Il est donc récompensé pour une œuvre critique immense qui s’inscrit dans une forme de comparatisme qui vise à établir les systèmes d’interconnexion et d’interculturalité, qui rappelle la théorie du polysystème d’Even-Zohar reprise par Antón Figueroa et Xan González-Millán. Nous renvoyons, à cet égard au livre que Claudio avait publié aux éditions do Castro Acometida atlántica (1996). Claudio Rodríguez Fer dirige aussi la revue littéraire de l’université de Saint Jacques de Compostelle Moenia et en collaboration avec son épouse Carmen Blanco les cahiers interculturels Unión libre.

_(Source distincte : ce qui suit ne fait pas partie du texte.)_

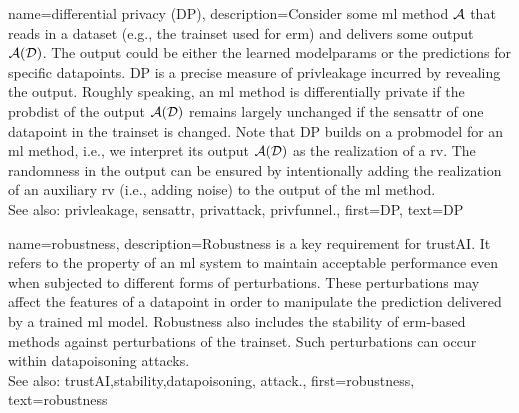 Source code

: {name={differential privacy (DP)},
  description={Consider some \gls{ml} method $\mathcal{A}$ 
  	that reads in a \gls{dataset} (e.g., the \gls{trainset} 
  	used for \gls{erm}) and delivers some output $\mathcal{A}(\mathcal{D})$. The output 
  	could be either the learned \glspl{modelparam} or the \glspl{prediction} for specific \glspl{datapoint}. 
  	DP is a precise measure of \gls{privleakage} incurred by revealing the 
  	output. Roughly speaking, an \gls{ml} method is differentially private if the \gls{probdist} 
  	of the output $\mathcal{A}(\mathcal{D})$ remains largely unchanged if the \gls{sensattr} 
  	of one \gls{datapoint} in the \gls{trainset} is changed. Note that DP 
  	builds on a \gls{probmodel} for an \gls{ml} method, i.e., we interpret its output $\mathcal{A}(\mathcal{D})$ 
  	as the \gls{realization} of a \gls{rv}. The randomness in the output can be ensured 
  	by intentionally adding the \gls{realization} of an auxiliary \gls{rv} (i.e., adding noise) to 
  	the output of the \gls{ml} method.
				\\ 
	See also: \gls{privleakage}, \gls{sensattr}, \gls{privattack}, \gls{privfunnel}.}, 
  first={DP}, 
  text={DP} 
}

{name={robustness},
	description={Robustness is a key requirement for \gls{trustAI}. It
		refers to the property of an \gls{ml} system to maintain acceptable performance even when 
		subjected to different forms of perturbations. These perturbations may affect the \glspl{feature} 
		of a \gls{datapoint} in order to manipulate the \gls{prediction} delivered by a trained \gls{ml} \gls{model}. 
		Robustness also includes the \gls{stability} of \gls{erm}-based methods against perturbations 
		of the \gls{trainset}. Such perturbations can occur within \gls{datapoisoning} \glspl{attack}. 
		\\ 
		See also: \gls{trustAI},\gls{stability},\gls{datapoisoning}, \gls{attack}.}, 
	first={robustness}, 
	text={robustness} 
}


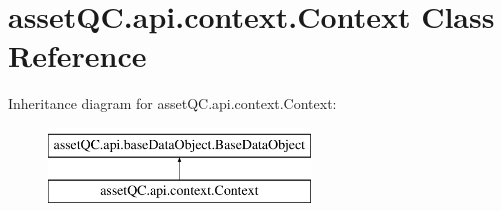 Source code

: \hypertarget{classassetQC_1_1api_1_1context_1_1Context}{\section{asset\-Q\-C.\-api.\-context.\-Context \-Class \-Reference}
\label{d1/d82/classassetQC_1_1api_1_1context_1_1Context}
}
\-Inheritance diagram for asset\-Q\-C.\-api.\-context.\-Context\-:\begin{figure}[H]
\begin{center}
\leavevmode
\includegraphics[height=2.000000cm]{d1/d82/classassetQC_1_1api_1_1context_1_1Context}
\end{center}
\end{figure}
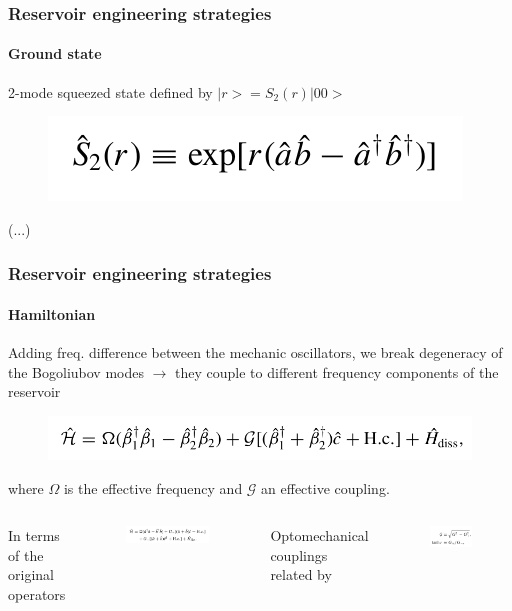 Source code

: \documentclass[aspectratio=43]{beamer}
\begin{document}
\begin{frame}
	
	\frametitle{Reservoir engineering strategies}
	\framesubtitle{Ground state}
	
	2-mode squeezed state defined by $|r> = S_{2}(r) |00>$
	\begin{figure}
		\includegraphics[width = 5 cm]{plots/2_squeezed_mode.png}
	\end{figure}	
	
	(...)
	
\end{frame}

\begin{frame}
	
	\frametitle{Reservoir engineering strategies}
	\framesubtitle{Hamiltonian}
	
	Adding freq. difference between the mechanic oscillators, we break degeneracy of the Bogoliubov modes $\longrightarrow$ they couple to different frequency components of the reservoir 
	\begin{figure}
		\includegraphics[width = 8.5 cm]{plots/hamiltonian_3.png}
	\end{figure}	
	
	where $\Omega$ is the effective frequency and $\mathcal{G}$ an effective coupling.
	\begin{columns} 
		
		
		In terms of the original operators
		\begin{figure}
			\includegraphics[width = 7.5 cm]{plots/hamiltonian_4.png}
		\end{figure}

		
		Optomechanical couplings\\
		related by
		\begin{figure}
			\includegraphics[width = 4 cm]{plots/optomechanic_couplings.png}
		\end{figure}

	\end{columns}

\end{frame}
\end{document}
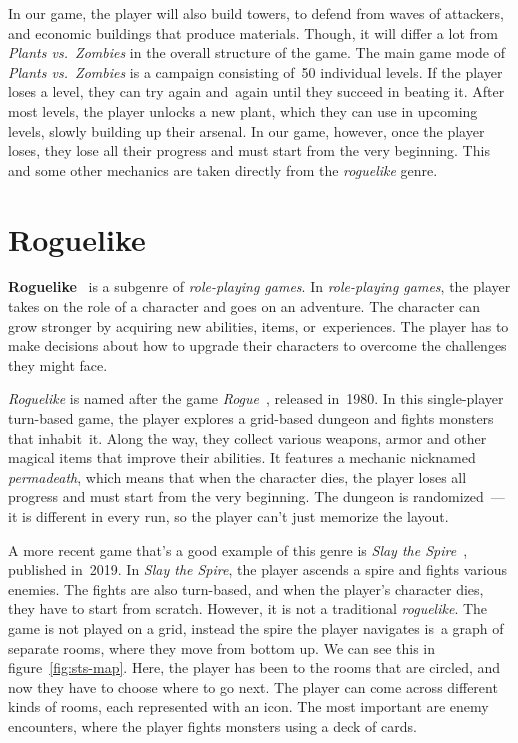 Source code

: In our game, the player will also build towers, to defend from waves of attackers, and economic buildings that produce materials.
Though, it will differ a lot from \emph{Plants vs.\ Zombies} in the overall structure of the game.
The main game mode of \emph{Plants vs.\ Zombies} is a campaign consisting of~50 individual levels.
If the player loses a level, they can try again and~again until they succeed in beating it.
After most levels, the player unlocks a new plant, which they can use in upcoming levels, slowly building up their arsenal.
In our game, however, once the player loses, they lose all their progress and must start from the very beginning.
This and some other mechanics are taken directly from the \emph{roguelike} genre.

\section{Roguelike}

\textbf{Roguelike}~\cite{RoguelikeWiki} is a subgenre of \emph{role-playing games}.
In \emph{role-playing games}, the player takes on the role of a character and goes on an adventure.
The character can grow stronger by acquiring new abilities, items, or~experiences.
The player has to make decisions about how to upgrade their characters to overcome the challenges they might face.

\emph{Roguelike} is named after the game \emph{Rogue}~\cite{RogueWiki}, released in~1980.
In this single-player turn-based game, the player explores a grid-based dungeon and fights monsters that inhabit~it.
Along the way, they collect various weapons, armor and other magical items that improve their abilities.
It features a mechanic nicknamed \emph{permadeath}, which means that when the character dies, the player loses all progress and must start from the very beginning.
The dungeon is randomized~--- it is different in every run, so the player can't just memorize the layout.

A more recent game that's a good example of this genre is \emph{Slay the Spire}~\cite{StSWiki}, published in~2019.
In \emph{Slay the Spire}, the player ascends a spire and fights various enemies.
The fights are also turn-based, and when the player's character dies, they have to start from scratch.
However, it is not a traditional \emph{roguelike}.
The game is not played on a grid, instead the spire the player navigates is~a graph of separate rooms, where they move from bottom up.
We can see this in figure~\ref{fig:sts-map}.
Here, the player has been to the rooms that are circled, and now they have to choose where to go next.
The player can come across different kinds of rooms, each represented with an icon.
The most important are enemy encounters, where the player fights monsters using a deck of cards.

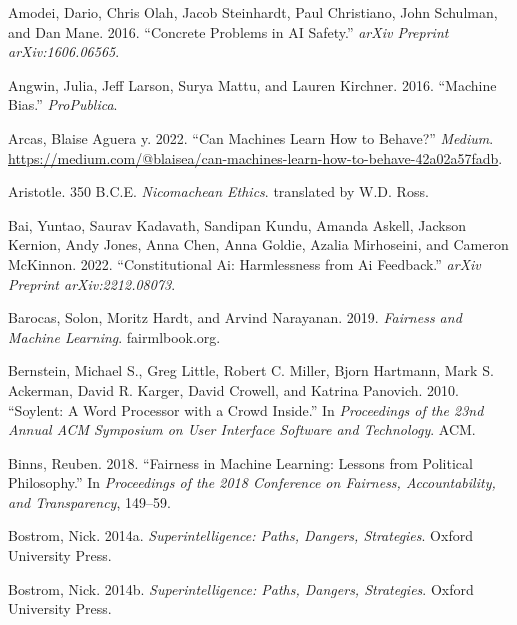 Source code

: \documentclass[
  letterpaper,
  DIV=11,
  numbers=noendperiod,
  oneside]{scrreprt}
\newlength{\cslhangindent}
\newenvironment{CSLReferences}[2] %
 {\begin{list}{}{%
  \setlength{\itemindent}{0pt}
  \setlength{\leftmargin}{0pt}
  \setlength{\parsep}{0pt}
  \ifodd #1
   \setlength{\leftmargin}{\cslhangindent}
   \setlength{\itemindent}{-1\cslhangindent}
  \fi
  \setlength{\itemsep}{#2\baselineskip}}}
 {\end{list}}
\theoremstyle{remark}
\begin{document}
\label{refs-6}
\begin{CSLReferences}{1}{0}
Amodei, Dario, Chris Olah, Jacob Steinhardt, Paul Christiano, John
Schulman, and Dan Mane. 2016. {``Concrete Problems in AI Safety.''}
\emph{arXiv Preprint arXiv:1606.06565}.

Angwin, Julia, Jeff Larson, Surya Mattu, and Lauren Kirchner. 2016.
{``Machine Bias.''} \emph{ProPublica}.

Arcas, Blaise Aguera y. 2022. {``Can Machines Learn How to Behave?''}
\emph{Medium}.
\url{https://medium.com/@blaisea/can-machines-learn-how-to-behave-42a02a57fadb}.

Aristotle. 350 B.C.E. \emph{Nicomachean Ethics}. translated by W.D.
Ross.

Bai, Yuntao, Saurav Kadavath, Sandipan Kundu, Amanda Askell, Jackson
Kernion, Andy Jones, Anna Chen, Anna Goldie, Azalia Mirhoseini, and
Cameron McKinnon. 2022. {``Constitutional Ai: {Harmlessness} from Ai
Feedback.''} \emph{arXiv Preprint arXiv:2212.08073}.

Barocas, Solon, Moritz Hardt, and Arvind Narayanan. 2019. \emph{Fairness
and Machine Learning}. fairmlbook.org.

Bernstein, Michael S., Greg Little, Robert C. Miller, Bjorn Hartmann,
Mark S. Ackerman, David R. Karger, David Crowell, and Katrina Panovich.
2010. {``Soylent: A Word Processor with a Crowd Inside.''} In
\emph{Proceedings of the 23nd Annual ACM Symposium on User Interface
Software and Technology}. ACM.

Binns, Reuben. 2018. {``Fairness in Machine Learning: Lessons from
Political Philosophy.''} In \emph{Proceedings of the 2018 Conference on
Fairness, Accountability, and Transparency}, 149--59.

Bostrom, Nick. 2014a. \emph{Superintelligence: Paths, Dangers,
Strategies}. Oxford University Press.

Bostrom, Nick. 2014b. \emph{Superintelligence: Paths, Dangers,
Strategies}. Oxford University Press.


\end{CSLReferences}
\end{document}

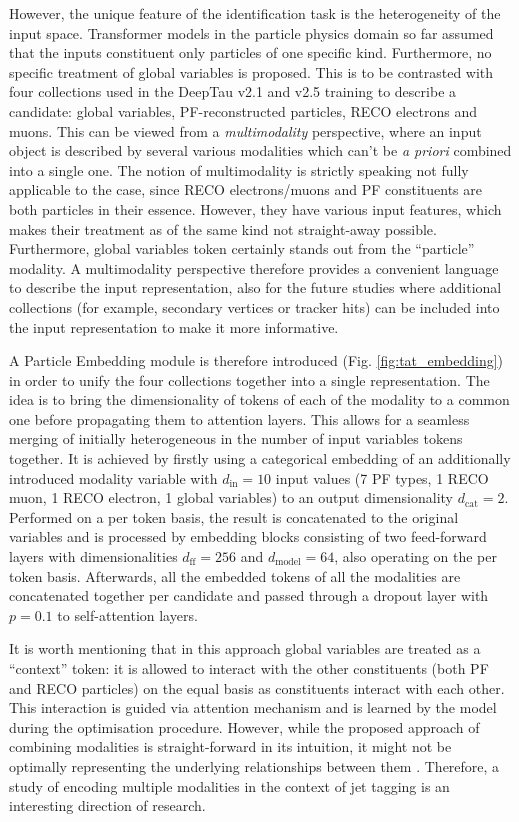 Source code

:However, the unique feature of the \tauh identification task is the heterogeneity of the input space. Transformer models in the particle physics domain so far assumed that the inputs constituent only particles of one specific kind. Furthermore, no specific treatment of global variables is proposed. This is to be contrasted with four collections used in the DeepTau v2.1 and v2.5 training to describe a \tauh candidate: global variables, PF-reconstructed particles, RECO electrons and muons. This can be viewed from a \textit{multimodality} perspective, where an input object is described by several various modalities which can't be \textit{a priori} combined into a single one. The notion of multimodality is strictly speaking not fully applicable to the \tauh case, since RECO electrons/muons and PF constituents are both particles in their essence. However, they have various input features, which makes their treatment as of the same kind not straight-away possible. Furthermore, global variables token certainly stands out from the \enquote{particle} modality. A multimodality perspective therefore provides a convenient language to describe the input \tauh representation, also for the future studies where additional collections (for example, secondary vertices or tracker hits) can be included into the input representation to make it more informative.  

A Particle Embedding module is therefore introduced (Fig. \ref{fig:tat_embedding}) in order to unify the four collections together into a single representation. The idea is to bring the dimensionality of tokens of each of the modality to a common one before propagating them to attention layers. This allows for a seamless merging of initially heterogeneous in the number of input variables tokens together. It is achieved by firstly using a categorical embedding of an additionally introduced modality variable with $d_\text{in}=10$ input values (7 PF types, 1 RECO muon, 1 RECO electron, 1 global variables) to an output dimensionality $d_\text{cat}=2$. Performed on a per token basis, the result is concatenated to the original variables and is processed by embedding blocks consisting of two feed-forward layers with dimensionalities $d_\text{ff}=256$ and $d_\text{model}=64$, also operating on the per token basis. Afterwards, all the embedded tokens of all the modalities are concatenated together per \tauh candidate and passed through a dropout layer with $p=0.1$ to self-attention layers.

It is worth mentioning that in this approach global variables are treated as a \enquote{context} token: it is allowed to interact with the other constituents (both PF and RECO particles) on the equal basis as constituents interact with each other. This interaction is guided via attention mechanism and is learned by the model during the optimisation procedure. However, while the proposed approach of combining modalities is straight-forward in its intuition, it might not be optimally representing the underlying relationships between them \cite{xu2022multimodal}. Therefore, a study of encoding multiple modalities in the context of jet tagging is an interesting direction of research.   

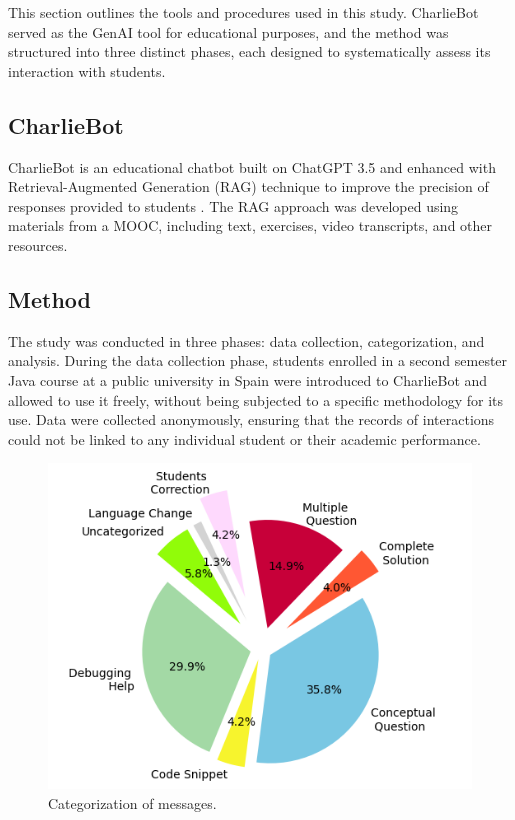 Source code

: \documentclass[a4paper,twoside]{article}
\begin{document}
This section outlines the tools and procedures used in this study. CharlieBot
served as the GenAI tool for educational purposes, and the method was structured
into three distinct phases, each designed to systematically assess its
interaction with students.

\subsection{CharlieBot}

CharlieBot is an educational chatbot built on ChatGPT 3.5 and enhanced with
Retrieval-Augmented Generation (RAG) technique to improve the precision of
responses provided to students \cite{Sun24}. The RAG approach was developed
using materials from a MOOC, including text, exercises, video transcripts, and
other resources.

\subsection{Method}

The study was conducted in three phases: data collection,
categorization, and analysis. During the data collection phase, students
enrolled in a second semester Java course at a public university in Spain were
introduced to CharlieBot and allowed to use it freely, without being subjected
to a specific methodology for its use. Data were collected anonymously, ensuring
that the records of interactions could not be linked to any individual student
or their academic performance.

\begin{figure}[h!]
  \centering
  \includegraphics[scale=0.62]{img/figure1.png}
  \caption{Categorization of messages.}
  \label{fig:graph1}
\end{figure}
\end{document}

On ne saurait passer sous silence son militantisme en faveur de la défense de la mémoire historique, puis qu’il est Président de l’Association pour la Dignité des Victimes du Franquisme en Galice et la reconnaissance des droits des vaincus. Une partie de sa production poétique est inspirée par les raisons d’un combat au nom de la justice et la démocratie. Un poème comme « Mémorial des fosses de Lugo » condense le martyrologe de la Galice, et d’une manière plus générale la dénonciation de l’odieuse répression qui s’est abattue sur les Républicains espagnols. Devenir membre de l’Académie Européenne des Sciences et des Arts, qui compte parmi ses 2000 membres, 38 Prix Nobel signifie que les élus adhèrent à une politique de tolérance et de solidarité. Claudio Rodrígez Fer est donc reconnu par cette institution européenne pour son esprit d’ouverture et de justice.